Past Poster Session!

We are going to end the class by having poster presentations. We are doing this to prepare you for scientific conferences and your senior thesis. It is really fun and inspiring to talk to your colleagues about their research. This will take place on the 4th floor of Altschul Hall during the last class (Photo above from a few years ago).
- You are going to create a poster using a data set and the poster will describe the data set and your analyses. I will be posting Datasets on this page that can be analyzed. But if there is an interesting dataset from your work/thesis/life you would like to analyze you can use it. Just make sure we talk before you begin to make sure it is appropriate. re-analyzing a lab report or data you have already analyzed is not appropriate.
- Each Person needs to make their own poster. Multiple people can work on the same data set and talk about the analysis as they do it in Python. But each person needs to create an individual Poster with their own hypothesis and thought process.
- We will do the poster session on the final class day during class time. Deadlines will be strictly enforced for the Poster session!
- We will set aside class time to work on the posters.
Due Dates
- Topic Due – April 3
- This will be one sentence on courseworks describing what you hope to study and where you think you can find the data.
- April 10 – Hypothesis and dataset due
- What is your initial hypothesis/question? Do you have access to the data? What is your first step?.

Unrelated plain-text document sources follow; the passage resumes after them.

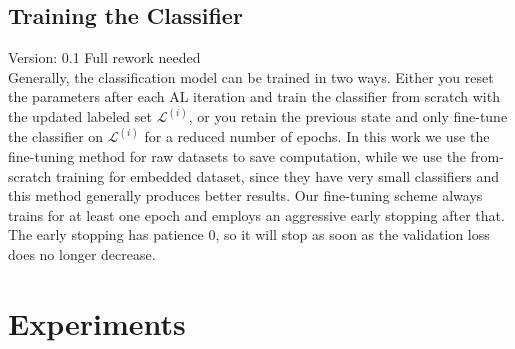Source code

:\documentclass[]{article}
\begin{document}
\subsection{Training the Classifier}\label{sec:training_the_classifier}
{\color{red} Version: 0.1 Full rework needed}\\
Generally, the classification model can be trained in two ways. Either you reset the parameters after each AL iteration and train the classifier from scratch with the updated labeled set $\mathcal{L}^{(i)}$, or you retain the previous state and only fine-tune the classifier on $\mathcal{L}^{(i)}$ for a reduced number of epochs.
In this work we use the fine-tuning method for raw datasets to save computation, while we use the from-scratch training for embedded dataset, since they have very small classifiers and this method generally produces better results.
Our fine-tuning scheme always trains for at least one epoch and employs an aggressive early stopping after that.
The early stopping has patience 0, so it will stop as soon as the validation loss does no longer decrease.

\section{Experiments}

\end{document}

- Sunday April, 28 12:00pm (noon) Posters Due. Hard deadline. Each hour late counts as one late pass day.
- You will post a powerpoint and pdf of your poster on courseworks.
- Monday April 29, 10:10 – 4th floor Altschul. Poster presentations. Please come for ten minutes early so we can start on time. Bagels will be served.
Overall Goals and Details
Making a poster from real data is really hard. You are going to hit roadblocks you cannot imagine. Your goal is to ask a question and develop a hypothesis to test using data. I do not know how far you can take this. Some datasets are so messy getting them read in is a triumph. Sometimes you need to merge two datasets. Other times you need to really delve into the data to even understand what questions are feasible. It is going to be an amazing journey. Each time you learn something about your data it should open 100 more doors!
Data Sets
- Your can use your senior Thesis data or data from a summer internship. But you need to do a new analysis and can’t repeat something you have already done.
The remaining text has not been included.